The other day I was trying to maneuver my way through the aisles with my four children, so I could pick up a couple items. This grocery store is a favorite with my kids because of the free popcorn. Each child stands (or squirms) until their hands grasp the beloved bag. I’m usually pretty happy with the popcorn as well because it keeps them busy during our trip.
I don’t know about you, but grocery shopping with kids always proves to be an interesting affair for me. For one thing, anytime I go to the store during school hours with my children, we always get some looks. But this story isn’t going in the “Why, yes, in fact we are homeschoolers” direction.

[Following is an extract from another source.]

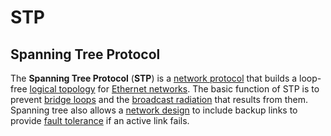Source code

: # STP

## Spanning Tree Protocol <a id="firstHeading"></a>

The **Spanning Tree Protocol** \(**STP**\) is a [network protocol](https://en.wikipedia.org/wiki/Network_protocol) that builds a loop-free [logical topology](https://en.wikipedia.org/wiki/Logical_topology) for [Ethernet networks](https://en.wikipedia.org/wiki/Ethernet_network). The basic function of STP is to prevent [bridge loops](https://en.wikipedia.org/wiki/Bridge_loop) and the [broadcast radiation](https://en.wikipedia.org/wiki/Broadcast_radiation) that results from them. Spanning tree also allows a [network design](https://en.wikipedia.org/wiki/Network_planning_and_design) to include backup links to provide [fault tolerance](https://en.wikipedia.org/wiki/Fault_tolerance) if an active link fails.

This particular trip included children who, as they ate their popcorn, occasionally wandered aimlessly without watching where they were going. They were apparently hypnotized by crunching on buttery filled bites. They weren’t purposefully being naughty; they just weren’t paying attention. I had to bring them back to “home base” a couple times (“Hold onto the cart and don’t let go”), apologizing to the ladies they inadvertently cut off as I was trying to cross out my list. I was already feeling a little stressed out about the size of our clan, seeing that we take up the equivalent space of two other shoppers walking side-by-side, when my four year old falls on the ground and spills much of his popcorn.
Immediately, after seeing that he’s not hurt and in fact has a goofy grin on his face, my blood pressure begins to rise. I walk to where he has fallen, in the middle of one of the main cross sections of the store, right by the all-important blood-oozing meat section, grab his arm and pull him to his feet. I’m not real happy. People are walking over the popcorn. I feel their eyes boring into my head as I quietly, but sternly question my son.
“What were you doing? How did you fall?”
He looks up at me, rather unfazed, “I wondered what it would be like to faint. So, I tried it.” He smiles with those big blue eyes.
Even those baby blues didn’t work on me at that moment. Eyebrows raised, I point at the popcorn and tell him to pick it up. “No more pretend fainting.”
As he’s cleaning up his mess (did I mention it was in the middle of the aisle way? Right where everyone is walking? Yeah…) an elderly lady comes by and slightly reprimands me, “Don’t worry about it. He doesn’t have to clean it up. They’ll take care of it.”
I smile and kindly say, “No. He can clean it up. He did it on purpose.”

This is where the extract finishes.